• What needs to be done: Which lines of the entries contain the string "가능하다"? Copy each of them.
BEGIN Data supplied
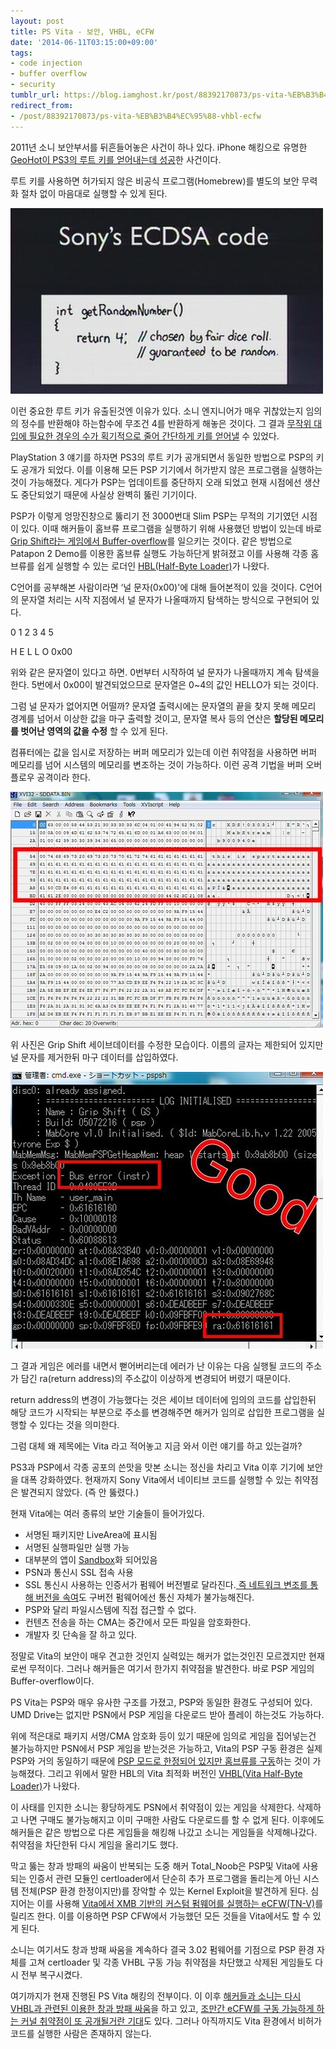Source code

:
 ```yaml
---
layout: post
title: PS Vita - 보안, VHBL, eCFW
date: '2014-06-11T03:15:00+09:00'
tags:
- code injection
- buffer overflow
- security
tumblr_url: https://blog.iamghost.kr/post/88392170873/ps-vita-%EB%B3%B4%EC%95%88-vhbl-ecfw
redirect_from:
- /post/88392170873/ps-vita-%EB%B3%B4%EC%95%88-vhbl-ecfw
---
```

2011년 소니 보안부서를 뒤흔들어놓은 사건이 하나 있다. iPhone 해킹으로 유명한 [GeoHot이 PS3의 루트 키를 얻어내는데 성공](http://kotaku.com/5723105/hacker-claims-to-have-the-ps3s-front-door-keys)한 사건이다.

루트 키를 사용하면 허가되지 않은 비공식 프로그램(Homebrew)를 별도의 보안 무력화 절차 없이 마음대로 실행할 수 있게 된다.

![image](/tumblr_files/tumblr_inline_pk0m78UrAN1sh674j_540.jpg)

이런 중요한 루트 키가 유출된것엔 이유가 있다. 소니 엔지니어가 매우 귀찮았는지 임의의 정수를 반환해야 하는함수에 무조건 4를 반환하게 해놓은 것이다. 그&nbsp;결과 [무작위 대입에 필요한 경우의 수가 획기적으로 줄어 간단하게 키를 얻어낼](http://www.exophase.com/20540/hackers-describe-ps3-security-as-epic-fail-gain-unrestricted-access/) 수 있었다.

PlayStation 3 얘기를 하자면 PS3의 루트 키가 공개되면서 동일한 방법으로 PSP의 키도 공개가 되었다. 이를 이용해 모든 PSP 기기에서 허가받지 않은 프로그램을 실행하는 것이 가능해졌다. 게다가 PSP는 업데이트를 중단하지 오래 되었고 현재 시점에선 생산도 중단되었기 때문에 사실상 완벽히 뚫린 기기이다.

<!-- more -->

PSP가 이렇게 엉망진창으로 뚫리기 전 3000번대 Slim PSP는 무적의 기기였던 시점이 있다. 이때 해커들이 홈브류 프로그램을 실행하기 위해 사용했던 방법이 있는데 바로 [Grip Shift라는 게임에서 Buffer-overflow](http://youtu.be/i6IMjCCEOz0)를 일으키는 것이다. 같은 방법으로 Patapon 2 Demo를 이용한 홈브류 실행도 가능하단게 밝혀졌고 이를 사용해 각종 홈브류를 쉽게 실행할 수 있는 로더인 [HBL(Half-Byte Loader)](http://wololo.net/half-byte-loader-for-patapon-2-up-to-ofw-6-20/)가 나왔다.

C언어를 공부해본 사람이라면 ‘널 문자(0x00)'에 대해 들어본적이 있을 것이다. C언어의 문자열 처리는 시작 지점에서 널 문자가 나올때까지 탐색하는 방식으로 구현되어 있다.&nbsp;

0 1 2 3 4 5

H E L L O 0x00

위와 같은 문자열이 있다고 하면. 0번부터 시작하여 널 문자가 나올때까지 계속 탐색을 한다. 5번에서 0x00이 발견되었으므로 문자열은 0~4의 값인 HELLO가 되는 것이다.

그럼 널 문자가 없어지면 어떨까? 문자열 출력시에는 문자열의 끝을 찾지 못해 메모리 경계를 넘어서 이상한 값을 마구 출력할 것이고, 문자열 복사 등의 연산은 **할당된 메모리를 벗어난 영역의 값을 수정** 할 수 있게 된다.

컴퓨터에는 값을 임시로 저장하는 버퍼 메모리가 있는데 이런 취약점을 사용하면 버퍼 메모리를 넘어 시스템의 메모리를 변조하는 것이 가능하다. 이런 공격 기법을 버퍼 오버플로우 공격이라 한다.

![image](/tumblr_files/tumblr_inline_pk0m78Vkgy1sh674j_540.jpg)

위 사진은 Grip Shift 세이브데이터를 수정한 모습이다. 이름의 글자는 제한되어 있지만 널 문자를 제거한뒤 마구 데이터를 삽입하였다.

![image](/tumblr_files/tumblr_inline_pk0m79vwfS1sh674j_540.jpg)

그 결과 게임은 에러를 내면서 뻗어버리는데 에러가 난 이유는 다음 실행될 코드의 주소가 담긴 ra(return address)의 주소값이 이상하게 변경되어 버렸기 때문이다.

return address의 변경이 가능했다는 것은 세이브 데이터에 임의의 코드를 삽입한뒤 해당 코드가 시작되는 부분으로 주소를 변경해주면 해커가 임의로 삽입한 프로그램을 실행할 수 있다는 것을 의미한다.

그럼 대체 왜 제목에는 Vita 라고 적어놓고 지금 와서 이런 얘기를 하고 있는걸까?

PS3과 PSP에서 각종 공포의 쓴맛을 맛본 소니는 정신을 차리고 Vita 이후 기기에 보안을 대폭 강화하였다.&nbsp;현재까지 Sony Vita에서 네이티브 코드를 실행할 수 있는 취약점은 발견되지 않았다. (즉 안 뚫렸다.)&nbsp;

현재 Vita에는 여러 종류의 보안 기술들이 들어가있다.

- 서명된 패키지만 LiveArea에 표시됨
- 서명된 실행파일만 실행 가능
- 대부분의 앱이&nbsp;[Sandbox](http://ko.wikipedia.org/wiki/%EC%83%8C%EB%93%9C%EB%B0%95%EC%8A%A4_(%EC%BB%B4%ED%93%A8%ED%84%B0_%EB%B3%B4%EC%95%88))화 되어있음
- PSN과 통신시 SSL 접속 사용
- SSL 통신시 사용하는 인증서가 펌웨어 버전별로 달라진다.[&nbsp;즉 네트워크 변조를 통해 버전을 속여](https://github.com/iAmGhost/VitaUpdateBlocker)도 구버전 펌웨어에선 통신 자체가 불가능해진다.&nbsp;
- PSP와 달리 파일시스템에 직접 접근할 수 없다.
- 컨텐츠 전송을 하는 CMA는 중간에서 모든 파일을 암호화한다.
- 개발자 킷 단속을 잘 하고 있다.

정말로 Vita의 보안이 매우 견고한 것인지 실력있는 해커가 없는것인진 모르겠지만 현재로썬 무적이다. 그러나 해커들은 여기서 한가지 취약점을 발견한다. 바로 PSP 게임의 Buffer-overflow이다.

PS Vita는 PSP와 매우 유사한 구조를 가졌고, PSP와 동일한 환경도 구성되어 있다. UMD Drive는 없지만 PSN에서 PSP 게임을 다운로드 받아 플레이 하는것도 가능하다.

위에 적은대로 패키지 서명/CMA 암호화 등이 있기 때문에 임의로 게임을 집어넣는건 불가능하지만 PSN에서 PSP 게임을 받는것은 가능하고, Vita의 PSP 구동 환경은 실제 PSP와 거의 동일하기 때문에 [PSP 모드로 한정되어 있지만 홈브류를 구동](http://youtu.be/2VQbDd9iLJI)하는 것이 가능해졌다. 그리고 위에서 말한 HBL의 Vita 최적화 버전인&nbsp;[VHBL(Vita Half-Byte Loader)](http://wololo.net/vhbl/)가 나왔다.

이 사태를 인지한 소니는 황당하게도 PSN에서 취약점이 있는 게임을 삭제한다. 삭제하고 나면 구매도 불가능해지고 이미 구매한 사람도 다운로드를 할 수 없게 된다.&nbsp;이후에도 해커들은 같은 방법으로 다른 게임들을 해킹해 나갔고 소니는 게임들을 삭제해나갔다. 취약점을 차단한뒤 다시 게임을 올리기도 했다.

막고 뚫는 창과 방패의 싸움이 반복되는 도중 해커 Total\_Noob은 PSP및 Vita에 사용되는 인증서 관련 모듈인 certloader에서 단순히 추가 프로그램을 돌리는게 아닌 시스템 전체(PSP 환경 한정이지만)를 장악할 수 있는 Kernel Exploit을 발견하게 된다. 심지어는 이를 사용해 [Vita에서 XMB 기반의 커스텀 펌웨어를 실행하는 eCFW(TN-V)](http://youtu.be/BnkjQr2ehTo)를 릴리즈 한다. 이를 이용하면 PSP CFW에서 가능했던 모든 것들을 Vita에서도 할 수 있게 된다.

소니는 여기서도 창과 방패 싸움을 계속하다 결국 3.02 펌웨어를 기점으로 PSP 환경 자체를 고쳐 certloader 및 각종 VHBL 구동 가능 취약점을 차단했고 삭제된 게임들도 다시 전부 복구시켰다.

여기까지가 현재 진행된 PS Vita 해킹의 전부이다. 이 이후 [해커들과 소니는 다시 VHBL과 관련된 이용한 창과 방패 싸움](http://wololo.net/2014/05/29/exploit-game-mystylist-got-removed-from-the-playstation-store/)을 하고 있고, [조만간 eCFW를 구동 가능하게 하는 커널 취약점이 또 공개될거란 기대](http://wololo.net/2014/06/06/will-there-be-a-new-release-of-a-ps-vita-ecfw-in-near-future/)도 있다. 그러나 아직까지도 Vita 환경에서 비허가 코드를 실행한 사람은 존재하지 않는다.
END Data supplied
• Written reply:
컴퓨터에는 값을 임시로 저장하는 버퍼 메모리가 있는데 이런 취약점을 사용하면 버퍼 메모리를 넘어 시스템의 메모리를 변조하는 것이 가능하다. 이런 공격 기법을 버퍼 오버플로우 공격이라 한다.
PS Vita는 PSP와 매우 유사한 구조를 가졌고, PSP와 동일한 환경도 구성되어 있다. UMD Drive는 없지만 PSN에서 PSP 게임을 다운로드 받아 플레이 하는것도 가능하다.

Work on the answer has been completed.